5. Free tier. Supabase’s free tier is enough for my traffic. Same idea as “no DB server” — lower cost and less to maintain.

So v2 isn’t “v1 with fewer features” — it’s a deliberate simplification and a different product shape. v1 remains for people who already rely on passwords, expiration, or uploads.

Why Keep v1 (and Give It Its Own Domain)

I didn’t retire v1 because:

  • Existing content. People have already created documents. Those live in MongoDB and are identified by slug. Killing v1 would break those links and that data.
  • Old links. Any shared link that used the main domain with a v1-style path points at v1. Redirecting those paths from the main domain to the v1 subdomain keeps old links working without mixing v1 and v2 logic.
  • Clear split. Having v1-markdown.himanshuchandola.dev for the legacy app and markdown.himanshuchandola.dev for v2 makes it obvious which version you’re on and which stack backs it.

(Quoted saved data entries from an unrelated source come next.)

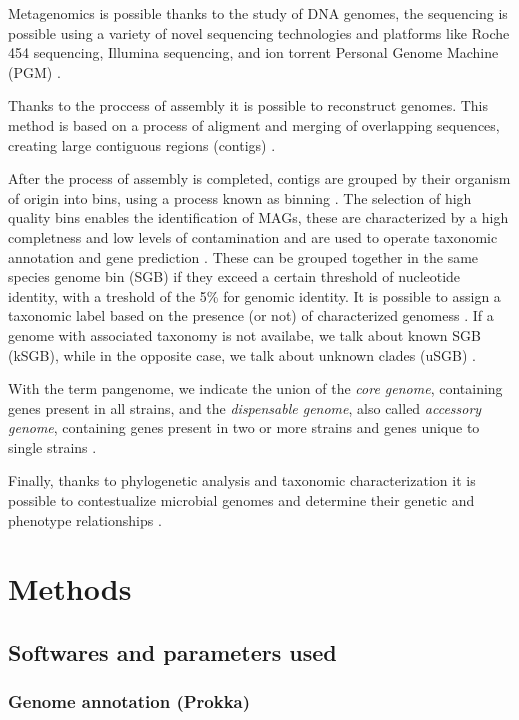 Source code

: \documentclass[a4paper,titlepage, oneside]{book}
\begin{document}
Metagenomics is possible thanks to the study of DNA genomes, the sequencing is possible using a variety of novel sequencing technologies and platforms like Roche 454 sequencing, Illumina sequencing, and ion torrent Personal Genome Machine (PGM) \cite{Sequencing}.

Thanks to the proccess of assembly it is possible to reconstruct genomes. This method is based on a process of aligment and merging of overlapping sequences, creating large contiguous regions (contigs) \cite{Assembly}.

After the process of assembly is completed, contigs are grouped by their organism of origin into bins, using a process known as binning \cite{Binning}. The selection of high quality bins enables the identification of MAGs, these are characterized by a high completness and low levels of contamination and are used to operate taxonomic annotation and gene prediction \cite{MAG2}. These can be grouped together in the same species genome bin (SGB) if they exceed a certain threshold of nucleotide identity, with a treshold of the 5\% for genomic identity. It is possible to assign a taxonomic label based on the presence (or not) of characterized genomess \cite{SGB2}. If a genome with associated taxonomy is not availabe, we talk about known SGB (kSGB), while in the opposite case, we talk about unknown clades (uSGB) \cite{SGB}.



With the term pangenome, we indicate the union of the \textit{core genome}, containing genes present in all strains, and the \textit{dispensable genome}, also called \textit{accessory genome}, containing genes present in two or more strains and genes unique to single strains \cite{Medini}.

Finally, thanks to phylogenetic analysis and taxonomic characterization it is possible to contestualize microbial genomes and determine their genetic and phenotype relationships \cite{Phylo}.




\chapter{Methods}
\section{Softwares and parameters used}
\subsection{Genome annotation (Prokka)}
\end{document}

So: v1 stays up on its subdomain, unchanged. v2 is the default on the main domain. New users get v2; existing v1 links and content keep working.

If you’re new to Markdrop, use markdown.himanshuchandola.dev. If you have old links or need password/expiration, use v1-markdown.himanshuchandola.dev. Both versions are open source on the same repo: github.com/himanshuchandola/markdown-share — v1 on the v1 branch, v2 on main.